3. Bencana sosial adalah bencana yang diakibatkan oleh peristiwa atau rangkaian
peristiwa yang disebabkan oleh manusia yang meliputi konflik sosial antar kelompok
atau antar komunitas masyarakat.
4. Kegagalan Teknologi adalah semua kejadian bencana yang diakibatkan oleh
kesalahan desain, pengoprasian, kelalaian dan kesengajaan, manusia dalam
penggunaan teknologi dan atau insdustriyang menyebabkan pencemaran, kerusakan
bangunan, korban jiwa, dan kerusakan lainnya.
Terdapat 3 (tiga) faktor penyebab terjadinya bencana, yaitu :
1. Faktor alam
(natural disaster) karena fenomena alam dan tanpa ada campur tangan manusia.
2. Faktor non-alam (nonnatural disaster) yaitu bukan karena fenomena alam dan juga
bukan akibat perbuatan manusia.
3. Faktor sosial/manusia (man-made disaster) yang murni akibat perbuatan manusia,
misalnya konflik horizontal, konflik vertikal, dan terorisme.
Secara umum faktor penyebab terjadinya bencana adalah karena adanya interaksi antara
ancaman (hazard) dan kerentanan (vulnerability). Ancaman bencana menurut Undang-
undang Nomor 24 tahun 2007 adalah “Suatu kejadian atau peristiwa yang bisa menimbulkan
bencana”.Kerentanan terhadap dampak atau risiko bencana adalah “Kondisi atau karateristik
biologis, geografis, sosial, ekonomi, politik, budaya dan teknologi suatu masyarakat di suatu
wilayah untuk jangka waktu tertentu yang mengurangi kemampuan masyarakat untuk
mencegah, meredam, mencapai kesiapan, dan menanggapi dampak bahaya tertentu
C. Manajemen Bencana
Manajemen bencana adalah suatu proses dinamis, berlanjut dan terpadu untuk
meningkatkan kualitas langkah – langkah yang berhubungan dengan observasi dan analisis
bencana serta pencegahan, mitigasi, kesiapsiagaan, peringatan dini, penangan darurat,
rehabilitasi dan rekonstruksi bencana. (UU 24 2007). Adapun tujuan manajemen bencana
secara umum adalah sebagai berikut :
1. Mencegah dan membatasi jumlah korban manusia serta kerusakan harta benda dan
lingkungan hidup.
2. Menghilangkan kesengsaraan dan kesulitan dalam kehidupan dan penghidupan korban.

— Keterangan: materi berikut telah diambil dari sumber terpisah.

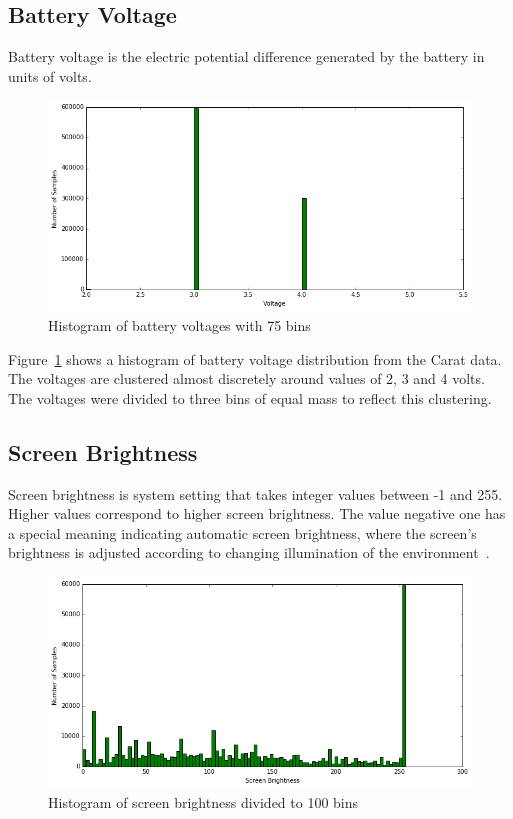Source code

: \subsection{Battery Voltage}  

Battery voltage is the electric potential difference generated by the battery in units of volts.

\begin{figure} %
	\centering
	\includegraphics[width=\textwidth]{images/carat-data/battery_voltage.png}
	\caption{Histogram of battery voltages with 75 bins}
	\label{figure:carat-data-battery-voltage}
\end{figure}  

Figure~\ref{figure:carat-data-battery-voltage} shows a histogram of battery voltage distribution from the Carat data. The voltages are clustered almost discretely around values of 2, 3 and 4 volts. The voltages were divided to three bins of equal mass to reflect this clustering.    

\subsection{Screen Brightness} \label{carat data screen}

Screen brightness is system setting that takes integer values between -1 and 255. Higher values correspond to higher screen brightness. The value negative one has a special meaning indicating automatic screen brightness, where the screen's brightness is adjusted according to changing illumination of the environment~\cite{PELTONEN201671}.

\begin{figure} %
	\centering
	\includegraphics[width=\textwidth]{images/carat-data/screen_brightness.png}
	\caption{Histogram of screen brightness divided to 100 bins}
	\label{figure:carat-data-screen-brightness}
\end{figure}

3. Mengembalikan korban bencana dari daerah penampungan/ pengungsian ke daerah asal
bila memungkinkan atau merelokasi ke daerah baru yang layak huni dan aman.
4. Mengembalikan fungsi fasilitas umum utama, seperti komunikasi/ transportasi, air
minum, listrik, dan telepon, termasuk mengembalikan kehidupan ekonomi dan sosial
daerah yang terkena bencana.
5. Mengurangi kerusakan dan kerugian lebih lanjut.
6. Meletakkan dasar-dasar yang diperlukan guna pelaksanaan kegiatan rehabilitasi dan
rekonstruksi dalam konteks pembangunan.

Sumber :UU Nomor 24 Tahun 2007 Tentang Penanggulangan Bencana


D. Pertolongan Pertama Pada Korban Bencana
Pengelolaan penderita yang mengalami cidera parah memerlukan penilaian yang
cepat dan pengelolaan yang tepat agar sedapat mungkin bisa menghindari kematian. Pada
penderita trauma, waktu sangatlah penting, karena itu diperlukan adanya suatu cara yang
mudah dilaksanakan. Proses ini dikenal sebagai Initial assessment (penilaian awal) dan
Triase. Prinsip-prinsip ini diterapkan dalam pelaksanaan pemberian bantuan hidup dasar pada
penderita trauma (Basic Trauma Life Support) maupun Advanced Trauma Life Support.
Triage adalah tindakan mengkategorikan pasien menurut kebutuhan perawatan
dengan memprioritaskan mereka yang paling perlu didahulukan. Paling sering terjadi di
ruang gawat darurat, namun triage juga dapat terjadi dalam pengaturan perawatan kesehatan
di tempat lain di mana pasien diklasifikasikan menurut keparahan kondisinya. Tindakan ini
dirancang untuk memaksimalkan dan mengefisienkan penggunaan sumber daya tenaga medis
dan fasilitas yang terbatas.
Triage dapat dilakukan di lapangan maupun didalam rumah sakit. Proses triage
meliputi tahap pra-hospital/lapangan dan hospital atau pusat pelayana kesehatan lainnya.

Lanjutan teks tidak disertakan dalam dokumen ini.